Table 1 – Hong Kong Restaurants Receipts and Purchases (US$ Billion) 2012
Growth (13 vs 12)
(Source: Hong Kong Census & Statistics Department, US$1=HK$7.8)
As Asia’s most cosmopolitan city, Hong Kong boasts around 14,000 restaurants serving a wide range of world cuisines. These restaurants are comprised of 37% Chinese, 56% non-Chinese restaurants, and 7% fast food outlets. In addition, there are over 1,000 bars, pubs and other eating and drinking establishments.
Chinese restaurants: Chinese restaurants are popular among local citizens and tourists. There are a variety of Chinese restaurants in Hong Kong serving different regional cuisines: Canton, Shanghai, Beijing, Sichuan…etc. A typical lunch at a nice Chinese restaurant costs around HK$150-300 (US$19.23-38.46) per person and a typical dinner costs around HK$200-450 (US$25.64-57.69) per person.
Non-Chinese restaurants: Many Hong Kong consumers enjoy western food, as do the over 54 million tourists (in 2013). 5-Star and other high-end western restaurants are as likely to be patronized by locals as tourists/visitors. Japanese food, fast food chains, coffee houses and casual dining establishments are also increasing their presence. A typical lunch at a western restaurant costs around HK$150-350 (US$19.23-44.87) per person and a typical dinner costs around HK$250-500 (US$32.05-64.10) per person.

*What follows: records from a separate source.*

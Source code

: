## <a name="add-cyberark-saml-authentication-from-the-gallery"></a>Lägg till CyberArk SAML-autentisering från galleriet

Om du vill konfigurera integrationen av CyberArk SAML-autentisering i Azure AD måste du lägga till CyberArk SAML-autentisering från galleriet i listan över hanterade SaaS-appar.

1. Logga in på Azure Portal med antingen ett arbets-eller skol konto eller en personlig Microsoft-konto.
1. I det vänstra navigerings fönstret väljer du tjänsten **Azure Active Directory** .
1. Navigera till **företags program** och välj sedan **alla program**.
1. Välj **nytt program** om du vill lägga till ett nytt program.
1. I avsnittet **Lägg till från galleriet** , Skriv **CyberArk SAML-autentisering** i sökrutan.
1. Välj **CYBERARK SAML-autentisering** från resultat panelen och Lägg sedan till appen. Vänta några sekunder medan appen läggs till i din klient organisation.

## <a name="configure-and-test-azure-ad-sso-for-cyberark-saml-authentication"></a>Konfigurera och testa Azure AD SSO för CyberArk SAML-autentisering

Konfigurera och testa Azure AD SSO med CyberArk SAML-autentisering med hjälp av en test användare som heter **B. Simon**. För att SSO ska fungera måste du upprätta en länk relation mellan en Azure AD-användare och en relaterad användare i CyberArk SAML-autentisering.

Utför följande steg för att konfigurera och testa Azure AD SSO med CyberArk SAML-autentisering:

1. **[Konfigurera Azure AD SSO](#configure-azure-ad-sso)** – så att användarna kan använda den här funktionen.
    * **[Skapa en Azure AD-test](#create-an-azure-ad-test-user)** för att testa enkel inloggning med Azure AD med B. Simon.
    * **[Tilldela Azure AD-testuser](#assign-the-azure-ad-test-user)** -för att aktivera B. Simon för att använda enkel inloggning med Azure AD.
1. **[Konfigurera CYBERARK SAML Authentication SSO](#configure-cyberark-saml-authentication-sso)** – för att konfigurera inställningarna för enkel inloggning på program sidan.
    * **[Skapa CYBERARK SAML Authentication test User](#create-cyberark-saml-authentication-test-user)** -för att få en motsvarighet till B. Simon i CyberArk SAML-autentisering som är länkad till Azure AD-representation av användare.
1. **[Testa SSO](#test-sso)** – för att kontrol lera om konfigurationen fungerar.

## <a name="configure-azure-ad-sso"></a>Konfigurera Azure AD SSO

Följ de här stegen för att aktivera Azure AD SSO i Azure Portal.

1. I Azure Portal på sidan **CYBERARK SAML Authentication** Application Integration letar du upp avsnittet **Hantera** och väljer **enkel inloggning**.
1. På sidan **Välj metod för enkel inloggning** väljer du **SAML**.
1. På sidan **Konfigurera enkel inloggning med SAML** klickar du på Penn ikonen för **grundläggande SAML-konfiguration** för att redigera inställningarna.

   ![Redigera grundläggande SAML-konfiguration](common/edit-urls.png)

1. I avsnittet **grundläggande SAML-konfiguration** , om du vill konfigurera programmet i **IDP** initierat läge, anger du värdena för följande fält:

Fast food outlets: Fast food outlets are popular among Hong Kong consumers. The most popular fast food chains in Hong Kong are McDonald’s, KFC and Pizza Hut. There are also some large local fast food chains such as Café De Coral, Maxim’s and Fairwood that serve both Chinese and western foods. Competition among fast food chains is intense, as they each try to keep meal prices competitive. The average cost is around HK$35 (US$4.49) for breakfast, HK$50 (US$6.41) for lunch, HK$30 (US$3.84) for afternoon tea and HK$70 (US$8.97) for dinner. To further meet competition, many fast food operators have renovated their outlets to make them look more modern, spacious and attractive. To meet the demand of a growing number of health-conscious customers, fast food chains have also introduced more new ingredients and developed health-food options such as salads, fruits, and fresh juices.
Coffee Shops: The...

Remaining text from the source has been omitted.